Records drawn from a dataset:
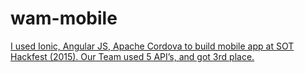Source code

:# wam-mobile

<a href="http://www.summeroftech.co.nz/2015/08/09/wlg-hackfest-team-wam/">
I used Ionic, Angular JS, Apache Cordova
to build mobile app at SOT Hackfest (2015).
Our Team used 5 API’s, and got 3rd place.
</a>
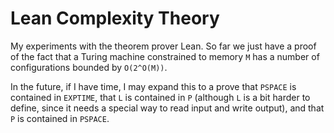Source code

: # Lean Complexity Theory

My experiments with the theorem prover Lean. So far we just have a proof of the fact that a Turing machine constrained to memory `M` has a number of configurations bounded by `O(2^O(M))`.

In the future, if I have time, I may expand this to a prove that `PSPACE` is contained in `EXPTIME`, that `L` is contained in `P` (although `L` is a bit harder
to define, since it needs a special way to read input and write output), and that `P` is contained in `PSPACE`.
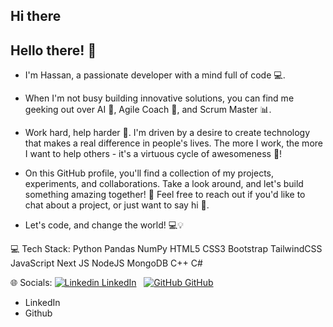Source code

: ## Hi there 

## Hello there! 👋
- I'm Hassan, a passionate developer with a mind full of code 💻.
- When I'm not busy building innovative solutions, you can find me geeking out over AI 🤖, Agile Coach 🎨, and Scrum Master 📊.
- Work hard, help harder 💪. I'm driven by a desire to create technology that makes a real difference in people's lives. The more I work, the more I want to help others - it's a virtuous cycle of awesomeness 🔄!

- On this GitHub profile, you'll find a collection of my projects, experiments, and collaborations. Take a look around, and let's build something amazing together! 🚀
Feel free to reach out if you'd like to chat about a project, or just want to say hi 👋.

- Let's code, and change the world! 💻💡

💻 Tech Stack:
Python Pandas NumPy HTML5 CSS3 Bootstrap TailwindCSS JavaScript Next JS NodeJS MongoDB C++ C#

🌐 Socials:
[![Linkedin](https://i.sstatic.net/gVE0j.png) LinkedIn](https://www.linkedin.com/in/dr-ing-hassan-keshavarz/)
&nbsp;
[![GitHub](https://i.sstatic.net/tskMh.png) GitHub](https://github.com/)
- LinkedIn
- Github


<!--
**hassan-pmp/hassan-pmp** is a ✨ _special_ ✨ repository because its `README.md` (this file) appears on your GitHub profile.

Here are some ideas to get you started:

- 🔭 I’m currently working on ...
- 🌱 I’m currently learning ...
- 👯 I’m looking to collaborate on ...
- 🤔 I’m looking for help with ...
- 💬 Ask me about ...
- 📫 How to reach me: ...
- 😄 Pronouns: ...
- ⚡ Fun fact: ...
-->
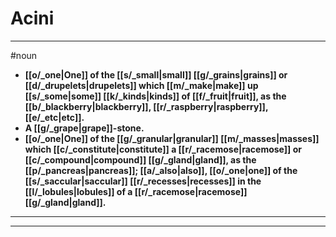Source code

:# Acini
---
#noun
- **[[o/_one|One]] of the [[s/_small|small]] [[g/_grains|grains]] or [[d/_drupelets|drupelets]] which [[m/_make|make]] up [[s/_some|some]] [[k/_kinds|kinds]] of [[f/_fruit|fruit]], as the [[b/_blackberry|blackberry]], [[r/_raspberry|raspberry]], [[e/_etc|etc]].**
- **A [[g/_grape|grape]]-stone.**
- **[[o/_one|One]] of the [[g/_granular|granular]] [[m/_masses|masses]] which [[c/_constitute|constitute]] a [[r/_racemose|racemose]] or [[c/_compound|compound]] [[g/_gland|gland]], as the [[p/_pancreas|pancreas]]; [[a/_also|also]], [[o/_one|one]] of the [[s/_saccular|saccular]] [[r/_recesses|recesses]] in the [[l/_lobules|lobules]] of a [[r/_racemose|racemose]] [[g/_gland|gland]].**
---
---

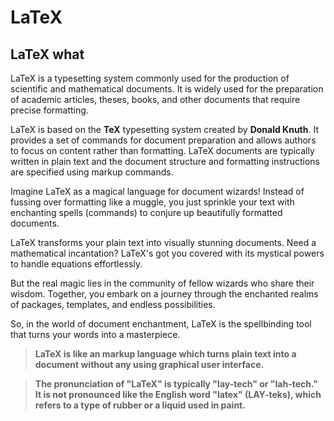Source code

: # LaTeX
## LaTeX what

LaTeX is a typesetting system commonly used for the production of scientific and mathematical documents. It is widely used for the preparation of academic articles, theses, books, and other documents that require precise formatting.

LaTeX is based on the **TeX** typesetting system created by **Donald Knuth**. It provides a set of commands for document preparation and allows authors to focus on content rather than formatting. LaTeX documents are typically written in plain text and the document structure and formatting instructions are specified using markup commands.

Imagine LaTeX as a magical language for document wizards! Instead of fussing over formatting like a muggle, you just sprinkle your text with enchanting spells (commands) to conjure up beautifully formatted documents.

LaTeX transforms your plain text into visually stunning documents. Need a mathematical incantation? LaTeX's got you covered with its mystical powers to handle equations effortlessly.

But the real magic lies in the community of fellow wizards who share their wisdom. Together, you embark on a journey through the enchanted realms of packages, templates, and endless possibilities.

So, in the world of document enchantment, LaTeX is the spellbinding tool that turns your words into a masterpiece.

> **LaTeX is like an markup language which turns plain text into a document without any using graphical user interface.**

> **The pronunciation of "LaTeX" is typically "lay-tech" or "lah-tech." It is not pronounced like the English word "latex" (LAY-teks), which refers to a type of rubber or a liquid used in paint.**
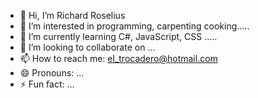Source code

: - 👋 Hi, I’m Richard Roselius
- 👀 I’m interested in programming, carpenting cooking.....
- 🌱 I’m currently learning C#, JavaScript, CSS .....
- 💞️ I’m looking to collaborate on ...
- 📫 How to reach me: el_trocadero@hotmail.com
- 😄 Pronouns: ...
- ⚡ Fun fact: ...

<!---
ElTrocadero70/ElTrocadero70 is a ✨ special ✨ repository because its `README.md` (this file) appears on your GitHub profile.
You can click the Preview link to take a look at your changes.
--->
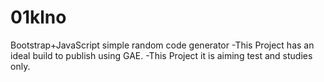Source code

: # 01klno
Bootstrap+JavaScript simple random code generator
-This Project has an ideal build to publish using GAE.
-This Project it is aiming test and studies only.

Task prompt> Up to and including the line that contains "In the future, if", print the records above exactly from their first line, without any pictures.

Problem solution>
Source code

:# wam-mobile

<a href="http://www.summeroftech.co.nz/2015/08/09/wlg-hackfest-team-wam/">
I used Ionic, Angular JS, Apache Cordova
to build mobile app at SOT Hackfest (2015).
Our Team used 5 API’s, and got 3rd place.
</a>
Source code

: # Lean Complexity Theory

My experiments with the theorem prover Lean. So far we just have a proof of the fact that a Turing machine constrained to memory `M` has a number of configurations bounded by `O(2^O(M))`.

In the future, if I have time, I may expand this to a prove that `PSPACE` is contained in `EXPTIME`, that `L` is contained in `P` (although `L` is a bit harder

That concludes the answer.